I choose to drive only on lucrative days. Special events. The rate cuts have made it too difficult to earn big money so I choose to drive on Holloween. I was expecting to be busy until 6am. I started at 10:30pm. Downtown was a mad house! People walking everywhere! I could hardly drive where I wanted to! I was in the "rainbow" district and observed that some folk barely had clothes! I thought to myself, I don't want THAT in my car. People can be who they choose to be but the minute you decide to step in my car and start "making out"......that's where I draw the line! I choose to drive to another area before I got a ping. The next cities were proving to be promising, then the damndest thing happened....... My charger stopped working!! I couldn't take another ride until I bought a new one! I bought a new cord thinking the old one was the problem. That one didn't work either! All I could think about was how much money I was losing. I had punched the passenger seat several times in frustration. Now I have to drive all the way to Wal-Mart for a charger! Pick up a man and an older woman from a bar. They decided to get "freaky" in my car after I told them not too. Da hell?!! Gay or straight, I can't win!! Had a nice long ride after that with some nice folk. I thought surely I'm making bank on this ride.......$20  I was out till 4:30. Brought home $77. Put over 100 miles on my car. Minus gas, minus $24 for the charger and no tips (thank you, UBER) I probably made peanuts. For you cats out there claiming to make big money with UBER, you're either a LIAR or you've got Jesus or satan in your back pocket. I would like to see how COACHELLA is but I'm starting to care less and less. To all you good hearted folk out there trying to scratch a living for your families, I wish you good luck and God bless! As for me, I'm bowing out. Before the rate cuts it wasn't half bad (even fun!) Now??? Pttttttt......please!


----------



## black dynamite (Jul 11, 2015)

LBCPriusC said:


> take care
> 
> keep us posted on better gigs if you find any


Postmates


----------



## no more taxi mafia (Oct 15, 2014)

black dynamite said:


> I choose to drive only on lucrative days.

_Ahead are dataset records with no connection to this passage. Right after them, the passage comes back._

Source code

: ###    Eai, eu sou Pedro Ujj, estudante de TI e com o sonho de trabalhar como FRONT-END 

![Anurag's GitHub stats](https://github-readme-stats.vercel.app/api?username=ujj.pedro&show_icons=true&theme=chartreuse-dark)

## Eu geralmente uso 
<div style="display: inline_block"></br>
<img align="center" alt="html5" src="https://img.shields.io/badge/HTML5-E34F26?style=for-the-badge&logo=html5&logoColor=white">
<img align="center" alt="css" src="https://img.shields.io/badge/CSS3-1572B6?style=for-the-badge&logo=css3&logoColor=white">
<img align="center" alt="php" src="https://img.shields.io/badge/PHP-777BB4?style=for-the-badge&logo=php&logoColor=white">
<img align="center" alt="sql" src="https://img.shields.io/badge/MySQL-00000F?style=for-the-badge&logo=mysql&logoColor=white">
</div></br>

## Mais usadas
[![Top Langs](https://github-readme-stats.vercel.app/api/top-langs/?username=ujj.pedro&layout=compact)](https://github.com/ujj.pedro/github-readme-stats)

Special events. The rate cuts have made it too difficult to earn big money so I choose to drive on Holloween. I was expecting to be busy until 6am. I started at 10:30pm. Downtown was a mad house! People walking everywhere! I could hardly drive where I wanted to! I was in the "rainbow" district and observed that some folk barely had clothes! I thought to myself, I don't want THAT in my car. People can be who they choose to be but the minute you decide to step in my car and start "making out"......that's where I draw the line! I choose to drive to another area before I got a ping. The next cities were proving to be promising, then the damndest thing happened....... My charger stopped working!! I couldn't take another ride until I bought a new one! I bought a new cord thinking the old one was the problem. That one didn't work either! All I could think about was how much money I was losing. I had punched the passenger seat several times in frustration. Now I have to drive all the way to Wal-Mart for a charger! Pick up a man and an older woman from a bar. They decided to get "freaky" in my car after I told them not too. Da hell?!! Gay or straight, I can't win!! Had a nice long ride after that with some nice folk. I thought surely I'm making bank on this ride.......$20  I was out till 4:30. Brought home $77. Put over 100 miles on my car. Minus gas, minus $24 for the charger and no tips (thank you, UBER) I probably made peanuts. For you cats out there claiming to make big money with UBER, you're either a LIAR or you've got Jesus or satan in your back pocket. I would like to see how COACHELLA is but I'm starting to care less and less. To all you good hearted folk out there trying to scratch a living for your families, I wish you good luck and God bless! As for me, I'm bowing out. Before the rate cuts it wasn't half bad (even fun!) Now??? Pttttttt......please!


Yeah, bro, know what you mean. Some of these people have no class: hate when I hear 'em start swappin' spit, I mean can't you wait 10 minutes. I'm two feet (or less) from you. AND you forgot to mention the insane rating system. And they don't explain it to the customers! Some think 4 is a good job! Been around 4.82 for couple of weeks and now last two days 4.3, 4.4 and no feedback to get on track; everybody's happy. Yeah, man, I think it's time to find another gig. It's not like the money's good. People expect cadilac service for McDonalds prices.


----------



## black dynamite (Jul 11, 2015)

no more taxi mafia said:


> Yeah, bro, know what you mean. Some of these people have no class: hate when I hear 'em start swappin' spit, I mean can't you wait 10 minutes. I'm two feet (or less) from you. AND you forgot to mention the insane rating system. And they don't explain it to the customers! Some think 4 is a good job! Been around 4.82 for couple of weeks and now last two days 4.3, 4.4 and no feedback to get on track; everybody's happy. Yeah, man, I think it's time to find another gig. It's not like the money's good. People expect cadilac service for McDonalds prices.


I started at 10:30pm with a 4.86. By 4:30am I had a 4.82. The sooner UBER drivers get smart and quit, the sooner we can all have a big laugh!


----------



## krytenTX (May 7, 2015)

I hear you dynamite. I've not driven much lately because of the low fares, shitty pax, and wear on my car. I no longer need the money, so the incentive to go out there is gone. I may drive this weekend just to get a little extra to take a trip to see my grandkids over Thanksgiving holiday, but still not sure.


----------



## FBM (Oct 30, 2015)

I typically stay at my home til I get a ping. Then go from there. I am only working part time. Or intend to anyway. For supplemental income. I only need $100 a week. Since my wife is the main income.


----------



## ORT (Nov 14, 2015)

LBCPriusC said:


> take care
> 
> keep us posted on better gigs if you find any


He will find a better job, you on the other hand will not glued to your car seat earning less than minimum wage, what a fantastic future, and a waste of time and life.


----------